> _WORK REQUIRED_
When the string "django" is part of a line below, that line should be copied.

> _THE DATA_
# # # # #

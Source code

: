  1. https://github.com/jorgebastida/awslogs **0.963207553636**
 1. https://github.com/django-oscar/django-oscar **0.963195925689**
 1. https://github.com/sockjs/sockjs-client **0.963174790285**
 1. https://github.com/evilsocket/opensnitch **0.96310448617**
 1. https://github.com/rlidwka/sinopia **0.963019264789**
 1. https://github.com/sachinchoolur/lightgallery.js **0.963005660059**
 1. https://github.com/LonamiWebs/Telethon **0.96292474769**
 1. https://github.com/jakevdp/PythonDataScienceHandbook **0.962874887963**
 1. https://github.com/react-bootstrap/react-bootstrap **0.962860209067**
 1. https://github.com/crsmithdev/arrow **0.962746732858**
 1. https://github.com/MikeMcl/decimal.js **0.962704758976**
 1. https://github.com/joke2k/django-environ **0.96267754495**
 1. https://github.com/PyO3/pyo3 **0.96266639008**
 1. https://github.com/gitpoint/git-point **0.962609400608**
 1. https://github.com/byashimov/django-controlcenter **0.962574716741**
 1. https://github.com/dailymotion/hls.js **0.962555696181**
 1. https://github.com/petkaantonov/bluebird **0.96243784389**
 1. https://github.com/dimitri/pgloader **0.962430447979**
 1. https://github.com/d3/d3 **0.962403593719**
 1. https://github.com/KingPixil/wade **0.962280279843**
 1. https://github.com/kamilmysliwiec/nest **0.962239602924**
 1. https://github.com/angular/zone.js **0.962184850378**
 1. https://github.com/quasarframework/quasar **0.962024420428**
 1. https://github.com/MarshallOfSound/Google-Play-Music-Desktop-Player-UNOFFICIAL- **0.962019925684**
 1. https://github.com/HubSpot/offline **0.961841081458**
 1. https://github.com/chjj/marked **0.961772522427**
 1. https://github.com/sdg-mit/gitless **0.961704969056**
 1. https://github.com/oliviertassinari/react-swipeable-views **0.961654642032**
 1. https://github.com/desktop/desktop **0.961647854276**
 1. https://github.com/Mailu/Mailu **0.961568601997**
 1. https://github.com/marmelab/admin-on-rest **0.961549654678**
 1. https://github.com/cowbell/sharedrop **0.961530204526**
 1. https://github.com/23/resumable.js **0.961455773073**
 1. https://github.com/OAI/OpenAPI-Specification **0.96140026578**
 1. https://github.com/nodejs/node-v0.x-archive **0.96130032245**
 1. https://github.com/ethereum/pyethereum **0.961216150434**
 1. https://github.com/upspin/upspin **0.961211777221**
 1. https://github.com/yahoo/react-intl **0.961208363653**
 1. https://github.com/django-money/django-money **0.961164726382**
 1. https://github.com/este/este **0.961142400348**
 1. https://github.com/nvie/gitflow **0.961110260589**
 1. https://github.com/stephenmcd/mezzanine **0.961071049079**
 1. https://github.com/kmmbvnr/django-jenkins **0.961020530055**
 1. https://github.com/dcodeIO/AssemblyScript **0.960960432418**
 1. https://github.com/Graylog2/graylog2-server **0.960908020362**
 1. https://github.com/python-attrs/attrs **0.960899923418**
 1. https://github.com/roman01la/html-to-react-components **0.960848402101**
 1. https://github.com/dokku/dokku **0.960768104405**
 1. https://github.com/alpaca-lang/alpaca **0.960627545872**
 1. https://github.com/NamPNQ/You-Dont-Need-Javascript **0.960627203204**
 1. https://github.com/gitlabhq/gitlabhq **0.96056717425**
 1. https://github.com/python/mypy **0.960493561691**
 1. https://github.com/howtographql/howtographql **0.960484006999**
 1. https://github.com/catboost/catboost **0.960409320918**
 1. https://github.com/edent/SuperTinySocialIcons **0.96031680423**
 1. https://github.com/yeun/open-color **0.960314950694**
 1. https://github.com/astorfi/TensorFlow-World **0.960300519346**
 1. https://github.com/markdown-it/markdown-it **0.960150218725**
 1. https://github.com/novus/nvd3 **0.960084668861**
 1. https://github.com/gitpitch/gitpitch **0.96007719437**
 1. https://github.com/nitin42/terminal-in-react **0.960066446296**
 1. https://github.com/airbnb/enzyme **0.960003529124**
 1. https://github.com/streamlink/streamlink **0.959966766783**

# # # # #

> _SOLVED PROBLEM_
 1. https://github.com/django-oscar/django-oscar **0.963195925689**
 1. https://github.com/joke2k/django-environ **0.96267754495**
 1. https://github.com/byashimov/django-controlcenter **0.962574716741**
 1. https://github.com/django-money/django-money **0.961164726382**
 1. https://github.com/kmmbvnr/django-jenkins **0.961020530055**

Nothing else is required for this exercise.